Not using the byval attribute loses memcpy optimizations
Consider this code (Godbolt link):
pub struct S([i32; 16]);
#[inline(never)]
fn g(x: S) {
println!("{}", x.0[3]);
}
#[inline(never)]
fn f(x: S) {
g(x)
}
pub fn main() {
f(S([0; 16]))
}
LLVM can't eliminate the memcpy between f and g, even though it should legally be able to do so. This is because memcpyopt can only forward to parameters marked byval. We don't use the byval attribute, and this seems to be by design. But we lose this optimization, which I've observed hurting codegen in several places even in hello world (core::fmt::Write::write_fmt, core::panicking::assert_failed(), <core::fmt::Arguments as core::fmt::Display>::fmt). I suspect losing this optimization hurts us all over the place.
There are two solutions I can see:
(1) Use byval for indirect arguments in the Rust ABI.
(2) Change LLVM to allow the optimization to happen for at least nocapture noalias readonly parameters. Since nocapture implies that the behavior of the callee doesn't depend on the address and noalias readonly implies that the memory is strongly immutable, this should work. We mark all indirect by-value arguments as nocapture noalias already.
I'm working on a patch for (2), but I was wondering why we can't just do (1).
Note that if we choose option (2) then there will need to be a little more work to tell LLVM that an indirectly-passed function argument was marked immutable by the programmer.
Actually, (2) is more complicated than I thought. There are actually two sub-options:
(2a) At the Rust ABI level, specify that callees are not allowed to write to indirectly-passed arguments. Currently, they can if they declare a by-val parameter mut (or it has UnsafeCell in it). With this change a callee would have to codegen a memcpy to a temporary if it writes to a by-val parameter.

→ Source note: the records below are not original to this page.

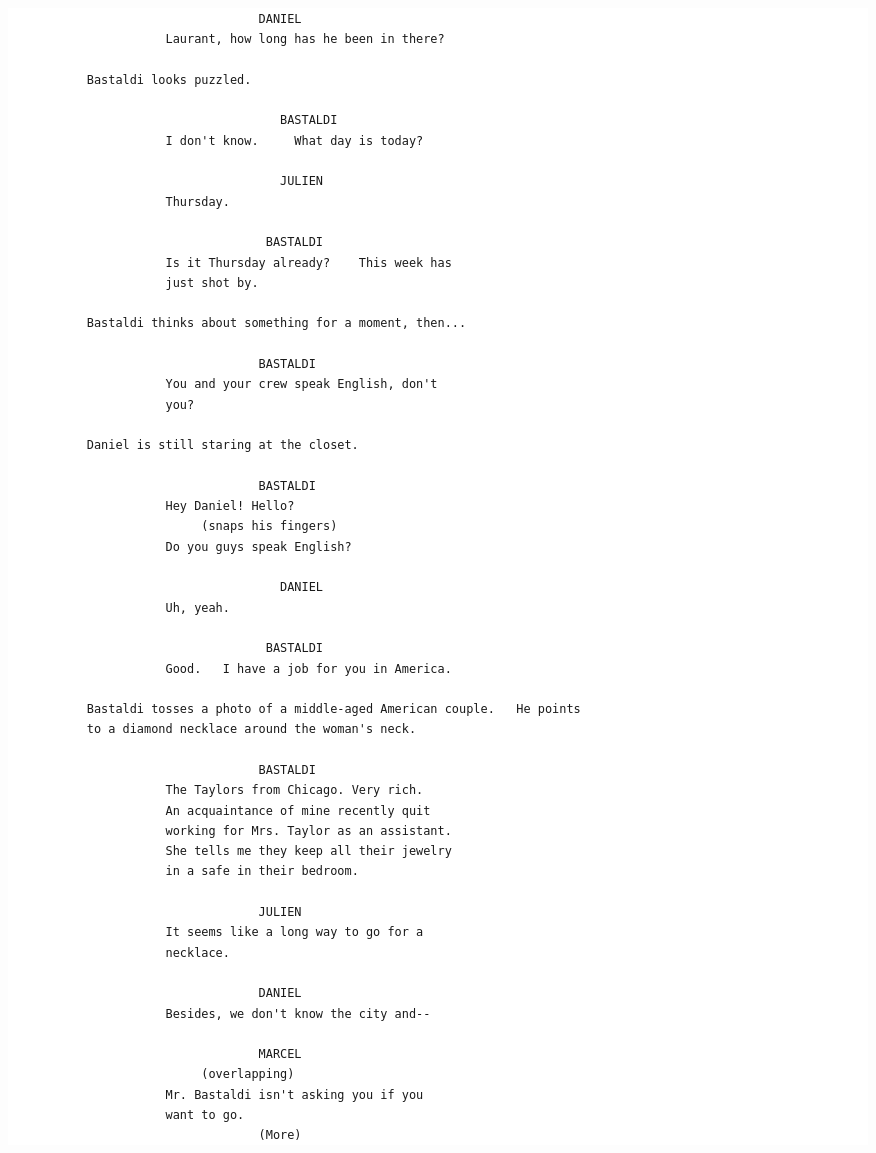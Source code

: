                                        DANIEL
                          Laurant, how long has he been in there?

               Bastaldi looks puzzled.

                                          BASTALDI
                          I don't know.     What day is today?

                                          JULIEN
                          Thursday.

                                        BASTALDI
                          Is it Thursday already?    This week has
                          just shot by.

               Bastaldi thinks about something for a moment, then...

                                       BASTALDI
                          You and your crew speak English, don't
                          you?

               Daniel is still staring at the closet.

                                       BASTALDI
                          Hey Daniel! Hello?
                               (snaps his fingers)
                          Do you guys speak English?

                                          DANIEL
                          Uh, yeah.

                                        BASTALDI
                          Good.   I have a job for you in America.

               Bastaldi tosses a photo of a middle-aged American couple.   He points
               to a diamond necklace around the woman's neck.

                                       BASTALDI
                          The Taylors from Chicago. Very rich.
                          An acquaintance of mine recently quit
                          working for Mrs. Taylor as an assistant.
                          She tells me they keep all their jewelry
                          in a safe in their bedroom.

                                       JULIEN
                          It seems like a long way to go for a
                          necklace.

                                       DANIEL
                          Besides, we don't know the city and--

                                       MARCEL
                               (overlapping)
                          Mr. Bastaldi isn't asking you if you
                          want to go.
                                       (More)

               
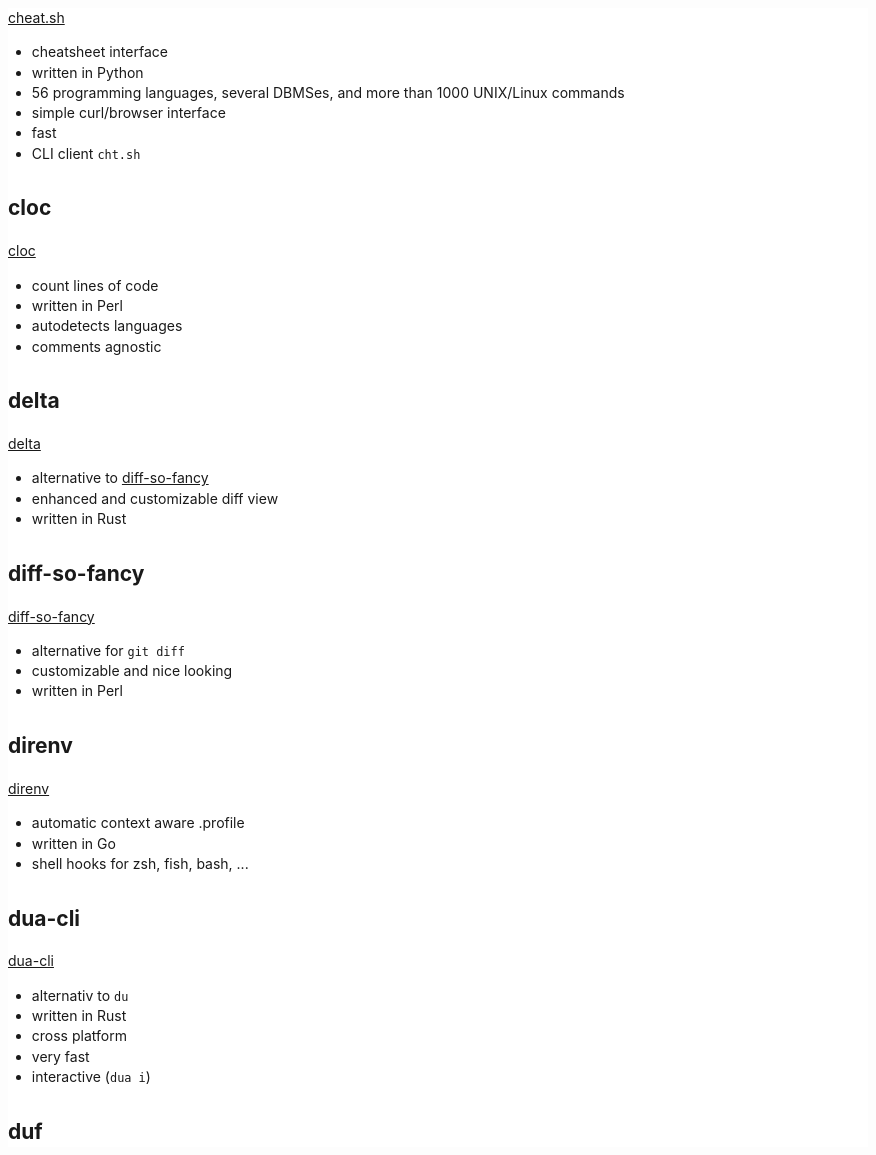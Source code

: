 [cheat.sh](https://github.com/chubin/cheat.sh)

- cheatsheet interface
- written in Python
- 56 programming languages, several DBMSes, and more than 1000 UNIX/Linux commands
- simple curl/browser interface
- fast
- CLI client `cht.sh`

## cloc

[cloc](https://github.com/AlDanial/cloc)

- count lines of code
- written in Perl
- autodetects languages
- comments agnostic

## delta

[delta](https://github.com/dandavison/delta)

- alternative to [diff-so-fancy](#diff-so-fancy)
- enhanced and customizable diff view
- written in Rust

## diff-so-fancy

[diff-so-fancy](https://github.com/so-fancy/diff-so-fancy)

- alternative for `git diff`
- customizable and nice looking
- written in Perl

## direnv

[direnv](https://github.com/direnv/direnv)

- automatic context aware .profile
- written in Go
- shell hooks for zsh, fish, bash, ...

## dua-cli

[dua-cli](https://github.com/Byron/dua-cli)

- alternativ to `du`
- written in Rust
- cross platform
- very fast
- interactive (`dua i`)

## duf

(2b) Keep the ABI the same as it is today. In that case we would make LLVM responsible for adding readonly attributes itself. Generally this can only be done when building with LTO.
Here's the LLVM change. Coupled with the suggested change in Rust ABI this should let us eliminate quite a few memcpys. https://github.com/pcwalton/llvm-project/commit/854b7c4a942e82b99f5f8fba47edd3ed63d258cb
Also, I tried out (2b) and the results were disappointing: LLVM can't even tell that println is readonly in fat LTO. I think if we want to get rid of these memcpys (and we probably do, as they're a regression over C++) then we should modify the Rust ABI either to use byval or to forbid callees writing to indirectly-passed args.
We don't use the byval attribute, and this seems to be by design.
I'm curious about why; any chance you have a link handy to a discussion about it?
I'm curious about why; any chance you have a link handy to a discussion about it?
I don't, but a comment from @bjorn3 seemed to indicate to me that it was deliberate.
byval means that the argument is passed at a specific stack location. This requires a copy to this stack location and is as such incompatible with unsized arguments. To solve the issue of these redundant copies I have long been advocating to use move arguments (which pass the orginal location in case of by-ref) instead of copy arguments (which copy the arguments to the stack and then pass the copy's location in case of by-ref) during MIR building where possible, but @RalfJung would like to instead remove move arguments entirely and handle unsized arguments some other way.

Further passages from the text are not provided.